The GOP-controlled House was compelled to delay another government funding bill on Thursday as Congress faces a government shutdown deadline next week.
If Congress does not pass a fiscal year 2024 federal budget in the next several days, the government will shut down at midnight next Friday.
Thursday’s delay on the bill to fund the federal government comes as House Speaker Mike Johnson (R-LA) is expected to unveil this Friday and Saturday another stopgap spending bill—following an initial stopgap measure passed by Congress on September 30 that pushed the shutdown deadline to this coming Friday.
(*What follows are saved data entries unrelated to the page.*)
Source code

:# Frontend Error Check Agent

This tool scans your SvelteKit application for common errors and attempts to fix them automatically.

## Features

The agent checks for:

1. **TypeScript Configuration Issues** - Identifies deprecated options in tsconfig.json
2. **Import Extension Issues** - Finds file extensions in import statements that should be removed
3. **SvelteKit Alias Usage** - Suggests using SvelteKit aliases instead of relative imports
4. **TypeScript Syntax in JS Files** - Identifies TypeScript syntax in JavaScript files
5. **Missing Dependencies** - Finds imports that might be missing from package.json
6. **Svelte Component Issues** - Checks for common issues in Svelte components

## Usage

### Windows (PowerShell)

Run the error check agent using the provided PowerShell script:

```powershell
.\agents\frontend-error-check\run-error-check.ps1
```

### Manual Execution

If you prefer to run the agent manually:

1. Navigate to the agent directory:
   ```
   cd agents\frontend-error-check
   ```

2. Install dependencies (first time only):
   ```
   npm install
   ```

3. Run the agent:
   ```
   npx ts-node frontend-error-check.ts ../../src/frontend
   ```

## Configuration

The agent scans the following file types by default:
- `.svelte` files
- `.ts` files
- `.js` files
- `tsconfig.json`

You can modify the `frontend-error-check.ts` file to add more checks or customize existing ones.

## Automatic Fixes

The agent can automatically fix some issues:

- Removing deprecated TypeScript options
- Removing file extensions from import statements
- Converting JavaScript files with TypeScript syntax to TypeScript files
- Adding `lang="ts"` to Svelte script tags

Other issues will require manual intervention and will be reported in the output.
The spending battle is one of the first major challenges for the recently-elected House Speaker whose predecessor, Rep. Kevin McCarthy (R-CA), was ousted after agreeing to send the initial stopgap to the House floor for a vote, where more Democrats voted in favor of its passage than Republicans.
However, instead of proposing a path forward to keep the government open, Johnson has spent the past week pushing two individual spending bills that failed to attract enough GOP support to pass.
It was yet another reflection of the rifts among House Republicans that numerous GOP lawmakers have acknowledged are making their razor-thin five-seat majority virtually ungovernable.
“We have a lot of people that want to pass things with Republicans only,” House Rules Committee Chair Tom Cole (R-OK), a senior member of the Appropriations Committee, said. “That’s one thing when there’s 240 or 250 votes. When it’s 220 and you’ve got as many individual personalities—and to be fair, different interests and different districts—that’s a risky game to play.”
Across Capitol Hill, Senate Majority Leader Chuck Schumer (D-NY) has taken initial procedural steps to allow the upper chamber to move forward with its own stopgap measure, should the lower chamber fail to come to an agreement of its own.
“I implore Speaker Johnson and our House Republican colleagues to learn from the fiasco of a month ago,” Schumer said. “Hard-right proposals, hard-right slashing cuts, hard-right poison pills that have zero support from Democrats will only make a shutdown more likely. I hope they don’t go down that path in the week to come.”
But it remains to be seen whether Johnson would be willing to put forth a stopgap measure that Democrats can accept—particularly since it was that very action that sparked the doom of McCarthy’s Speakership.